## WHAT YOU ARE ASKED TO DO
The output should be all lines of the entries below in which the word "tesi" occurs.

## RECORD EXTRACTS

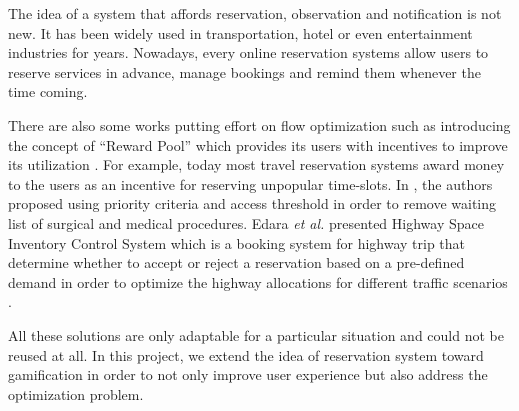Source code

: The idea of a system that affords reservation, observation and notification is not new. It has been widely used in transportation, hotel or even entertainment industries for years. Nowadays, every online reservation systems allow users to reserve services in advance, manage bookings and remind them whenever the time coming. 

There are also some works putting effort on flow optimization such as introducing the concept of ``Reward Pool'' which provides its users with incentives to improve its utilization \cite{winand2006methods}. For example, today most travel reservation systems  award money to the users as an incentive for reserving unpopular time-slots. In \cite{gauld2000solving}, the authors proposed using priority criteria and access threshold in order to remove waiting list of surgical and medical procedures. Edara \emph{et al.} presented Highway Space Inventory Control System which is a booking system for highway trip that determine whether to accept or reject a reservation based on a pre-defined demand in order to optimize the highway allocations for different traffic scenarios \cite{edara2008model}. 

All these solutions are only adaptable for a particular situation and could not be reused at all. In this project, we extend the idea of reservation system toward gamification in order to not only improve user experience but also address the optimization problem.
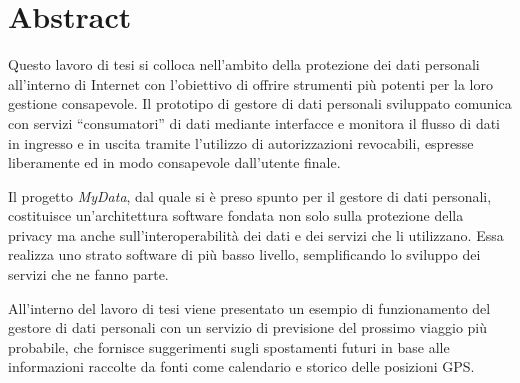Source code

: \chapter*{Abstract}

\noindent Questo lavoro di tesi si colloca nell’ambito della protezione dei dati personali all’interno di Internet con l’obiettivo di offrire strumenti pi\`u potenti per la loro gestione consapevole. Il prototipo di gestore di dati personali sviluppato comunica con servizi “consumatori” di dati mediante interfacce e monitora il flusso di dati in ingresso e in uscita tramite l’utilizzo di autorizzazioni revocabili, espresse liberamente ed in modo consapevole dall’utente finale.

Il progetto \textit{MyData}, dal quale si \`e preso spunto per il gestore di dati personali, costituisce un’architettura software fondata non solo sulla protezione della privacy ma anche sull’interoperabilit\`a dei dati e dei servizi che li utilizzano. Essa realizza uno strato software di pi\`u basso livello, semplificando lo sviluppo dei servizi che ne fanno parte.

All’interno del lavoro di tesi viene presentato un esempio di funzionamento del gestore di dati personali con un servizio di previsione del prossimo viaggio pi\`u probabile, che fornisce suggerimenti sugli spostamenti futuri in base alle informazioni raccolte da fonti come calendario e storico delle posizioni GPS.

## RESULT
\noindent Questo lavoro di tesi si colloca nell’ambito della protezione dei dati personali all’interno di Internet con l’obiettivo di offrire strumenti pi\`u potenti per la loro gestione consapevole. Il prototipo di gestore di dati personali sviluppato comunica con servizi “consumatori” di dati mediante interfacce e monitora il flusso di dati in ingresso e in uscita tramite l’utilizzo di autorizzazioni revocabili, espresse liberamente ed in modo consapevole dall’utente finale.
All’interno del lavoro di tesi viene presentato un esempio di funzionamento del gestore di dati personali con un servizio di previsione del prossimo viaggio pi\`u probabile, che fornisce suggerimenti sugli spostamenti futuri in base alle informazioni raccolte da fonti come calendario e storico delle posizioni GPS.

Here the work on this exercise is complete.